Yes, what has emerged again and again in this divine and human test, Christina, is that you have what our Constitutions put forth as the major sign of a Cistercian vocation: that spiritual disposition which consists in a humble docility born of faith, hope and love, making one eager to learn and instinctively open to both the communal and the solitary dimensions of Cistercian life. As you promise obedience today to me and my legitimate successors, let’s focus particularly on the very first phrase, “a humble docility born of faith.” This docility and this faith have taught you not to be discouraged or disheartened by human limitations. What could be more a fact of life than human limitations! But to the heart that believes in God’s presence, power and providence in every situation, the path, though sometimes difficult or painful, is straight---as straight as an arrow from God’s will into the willing, believing heart of his disciple.
When we believe like this, we begin to witness over and over again invisible multiplications of loaves and fish. Only five loaves and two fish---such an obvious human limitation. But faith tells us beyond the certainly of a doubt that God supplies for human limitations in the most unexpected ways. All he needs is faith, and the more tenacious the faith the more abundant his blessings. He himself inspired this path of obedience to Jesus and in imitation of Jesus, and he has promised his fidelity to those who obey in this way.
At the Mass of the Holy Spirit on May 20, 2014, Wrentham’s last abbatial election day, Dom Damian gave a truly wonderful and clear development of this path of religious obedience. To quote from him: “Hopefully it is evident that for anyone who in response to the invitation of the Gospel to work out their obedience and filial relationship to God through effective obedience to Christ, there must be in the particular way of life to which God calls them scope for doing so in faith and in a fully human manner. Our obedience to Christ must be an affair of love and trust and it must be incarnate. For a Christian, there is no room for a disincarnate love. This is what St. John addresses in his first letter where he exposes the fallacy of a completely disincarnate love of God. How can anyone say that they love God and not love their brothers and sisters. They are liars. Because if you don’t love your near and visible brothers and sisters, how can you love the invisible God? God’s love must be incarnate in earthly love of one’s brethren or it is bogus. I think we could validly substitute obedience for love in these verses from John and it would be equally true. The heart of Christian prayer and the heart of the following of Christ is free, loving, personal surrender to the whole will of God. But if such obedience remains in the realm of theory, if it is merely a matter of protestations made in prayer and never becomes incarnated in daily life and real relationships, its authenticity is suspect. Outside of a faith vision, or put differently, unless one is within the ‘enclosure’ of this faith vision, to say that someone is a special sacrament of the presence of Christ makes no sense whatsoever. All the sociological and human means one may use to get to the point of an election can take you only so far. Only such a faith vision will enable you to believe that someone can be a special representative of Christ for you. And such a faith vision is pure gift.”

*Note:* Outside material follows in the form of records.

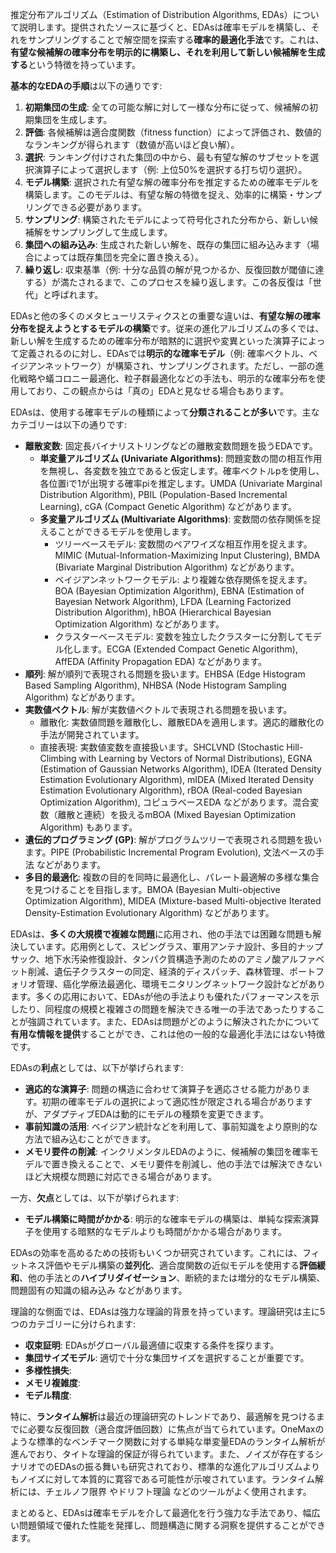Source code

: <!-- META
{"title":"An introduction and survey of estimation of distribution algorithms","link":"https://www.sciencedirect.com/science/article/abs/pii/S2210650211000435?via%3Dihub","media":"academic","tags":["estimationofdistributionalgorithm","survey","geneticalgorithm"],"short":{"en":"Survey of estimation of distribution algorithms","ja":"分布推定アルゴリズム総説"},"importance":5,"hasPage":true,"createdAt":1746912757.608,"updatedAt":1746912757.608}
META -->

推定分布アルゴリズム（Estimation of Distribution Algorithms, EDAs）について説明します。提供されたソースに基づくと、EDAsは確率モデルを構築し、それをサンプリングすることで解空間を探索する**確率的最適化手法**です。これは、**有望な候補解の確率分布を明示的に構築し、それを利用して新しい候補解を生成する**という特徴を持っています。

**基本的なEDAの手順**は以下の通りです:
1.  **初期集団の生成**: 全ての可能な解に対して一様な分布に従って、候補解の初期集団を生成します。
2.  **評価**: 各候補解は適合度関数（fitness function）によって評価され、数値的なランキングが得られます（数値が高いほど良い解）。
3.  **選択**: ランキング付けされた集団の中から、最も有望な解のサブセットを選択演算子によって選択します（例: 上位50%を選択する打ち切り選択）。
4.  **モデル構築**: 選択された有望な解の確率分布を推定するための確率モデルを構築します。このモデルは、有望な解の特徴を捉え、効率的に構築・サンプリングできる必要があります。
5.  **サンプリング**: 構築されたモデルによって符号化された分布から、新しい候補解をサンプリングして生成します。
6.  **集団への組み込み**: 生成された新しい解を、既存の集団に組み込みます（場合によっては既存集団を完全に置き換える）。
7.  **繰り返し**: 収束基準（例: 十分な品質の解が見つかるか、反復回数が閾値に達する）が満たされるまで、このプロセスを繰り返します。この各反復は「世代」と呼ばれます。

EDAsと他の多くのメタヒューリスティクスとの重要な違いは、**有望な解の確率分布を捉えようとするモデルの構築**です。従来の進化アルゴリズムの多くでは、新しい解を生成するための確率分布が暗黙的に選択や変異といった演算子によって定義されるのに対し、EDAsでは**明示的な確率モデル**（例: 確率ベクトル、ベイジアンネットワーク）が構築され、サンプリングされます。ただし、一部の進化戦略や蟻コロニー最適化、粒子群最適化などの手法も、明示的な確率分布を使用しており、この観点からは「真の」EDAと見なせる場合もあります。

EDAsは、使用する確率モデルの種類によって**分類されることが多い**です。主なカテゴリーは以下の通りです:
*   **離散変数**: 固定長バイナリストリングなどの離散変数問題を扱うEDAです。
    *   **単変量アルゴリズム (Univariate Algorithms)**: 問題変数の間の相互作用を無視し、各変数を独立であると仮定します。確率ベクトルpを使用し、各位置iで1が出現する確率piを推定します。UMDA (Univariate Marginal Distribution Algorithm), PBIL (Population-Based Incremental Learning), cGA (Compact Genetic Algorithm) などがあります。
    *   **多変量アルゴリズム (Multivariate Algorithms)**: 変数間の依存関係を捉えることができるモデルを使用します。
        *   ツリーベースモデル: 変数間のペアワイズな相互作用を捉えます。MIMIC (Mutual-Information-Maximizing Input Clustering), BMDA (Bivariate Marginal Distribution Algorithm) などがあります。
        *   ベイジアンネットワークモデル: より複雑な依存関係を捉えます。BOA (Bayesian Optimization Algorithm), EBNA (Estimation of Bayesian Network Algorithm), LFDA (Learning Factorized Distribution Algorithm), hBOA (Hierarchical Bayesian Optimization Algorithm) などがあります。
        *   クラスターベースモデル: 変数を独立したクラスターに分割してモデル化します。ECGA (Extended Compact Genetic Algorithm), AffEDA (Affinity Propagation EDA) などがあります。
*   **順列**: 解が順列で表現される問題を扱います。EHBSA (Edge Histogram Based Sampling Algorithm), NHBSA (Node Histogram Sampling Algorithm) などがあります。
*   **実数値ベクトル**: 解が実数値ベクトルで表現される問題を扱います。
    *   離散化: 実数値問題を離散化し、離散EDAを適用します。適応的離散化の手法が開発されています。
    *   直接表現: 実数値変数を直接扱います。SHCLVND (Stochastic Hill-Climbing with Learning by Vectors of Normal Distributions), EGNA (Estimation of Gaussian Networks Algorithm), IDEA (Iterated Density Estimation Evolutionary Algorithm), mIDEA (Mixed Iterated Density Estimation Evolutionary Algorithm), rBOA (Real-coded Bayesian Optimization Algorithm), コピュラベースEDA などがあります。混合変数（離散と連続）を扱えるmBOA (Mixed Bayesian Optimization Algorithm) もあります。
*   **遺伝的プログラミング (GP)**: 解がプログラムツリーで表現される問題を扱います。PIPE (Probabilistic Incremental Program Evolution), 文法ベースの手法 などがあります。
*   **多目的最適化**: 複数の目的を同時に最適化し、パレート最適解の多様な集合を見つけることを目指します。BMOA (Bayesian Multi-objective Optimization Algorithm), MIDEA (Mixture-based Multi-objective Iterated Density-Estimation Evolutionary Algorithm) などがあります。

EDAsは、**多くの大規模で複雑な問題**に応用され、他の手法では困難な問題も解決しています。応用例として、スピングラス、軍用アンテナ設計、多目的ナップサック、地下水汚染修復設計、タンパク質構造予測のためのアミノ酸アルファベット削減、遺伝子クラスターの同定、経済的ディスパッチ、森林管理、ポートフォリオ管理、癌化学療法最適化、環境モニタリングネットワーク設計などがあります。多くの応用において、EDAsが他の手法よりも優れたパフォーマンスを示したり、同程度の規模と複雑さの問題を解決できる唯一の手法であったりすることが強調されています。また、EDAsは問題がどのように解決されたかについて**有用な情報を提供**することができ、これは他の一般的な最適化手法にはない特徴です。

EDAsの**利点**としては、以下が挙げられます:
*   **適応的な演算子**: 問題の構造に合わせて演算子を適応させる能力があります。初期の確率モデルの選択によって適応性が限定される場合がありますが、アダプティブEDAは動的にモデルの種類を変更できます。
*   **事前知識の活用**: ベイジアン統計などを利用して、事前知識をより原則的な方法で組み込むことができます。
*   **メモリ要件の削減**: インクリメンタルEDAのように、候補解の集団を確率モデルで置き換えることで、メモリ要件を削減し、他の手法では解決できないほど大規模な問題に対応できる場合があります。

一方、**欠点**としては、以下が挙げられます:
*   **モデル構築に時間がかかる**: 明示的な確率モデルの構築は、単純な探索演算子を使用する暗黙的なモデルよりも時間がかかる場合があります。

EDAsの効率を高めるための技術もいくつか研究されています。これには、フィットネス評価やモデル構築の**並列化**、適合度関数の近似モデルを使用する**評価緩和**、他の手法との**ハイブリダイゼーション**、断続的または増分的なモデル構築、問題固有の知識の組み込み などがあります。

理論的な側面では、EDAsは強力な理論的背景を持っています。理論研究は主に5つのカテゴリーに分けられます:
*   **収束証明**: EDAsがグローバル最適値に収束する条件を探ります。
*   **集団サイズモデル**: 適切で十分な集団サイズを選択することが重要です。
*   **多様性損失**:
*   **メモリ複雑度**:
*   **モデル精度**:

特に、**ランタイム解析**は最近の理論研究のトレンドであり、最適解を見つけるまでに必要な反復回数（適合度評価回数）に焦点が当てられています。OneMaxのような標準的なベンチマーク関数に対する単純な単変量EDAのランタイム解析が進んでおり、タイトな理論的保証が得られています。また、ノイズが存在するシナリオでのEDAsの振る舞いも研究されており、標準的な進化アルゴリズムよりもノイズに対して本質的に寛容である可能性が示唆されています。ランタイム解析には、チェルノフ限界 やドリフト理論 などのツールがよく使用されます。

まとめると、EDAsは確率モデルを介して最適化を行う強力な手法であり、幅広い問題領域で優れた性能を発揮し、問題構造に関する洞察を提供することができます。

This gift of the Holy Spirit has been granted to you, Sr. Christina. And if faith expressed in obedience is the door to God’s presence and blessings, love is the room we find ourselves in time and again when we open the door of obedience. As Jesus said, “If anyone loves me she will keep my word, and my Father will love her and we will come to her and make our home with her.” O Lord God of hosts, you brought a vine out of Egypt, Wisconsin and Boston and joined her to the true vine, our Lord Jesus Christ. In him without whom she can do nothing, may she abide in love forever, and in him may her life be fruitful for the whole Church and the whole world.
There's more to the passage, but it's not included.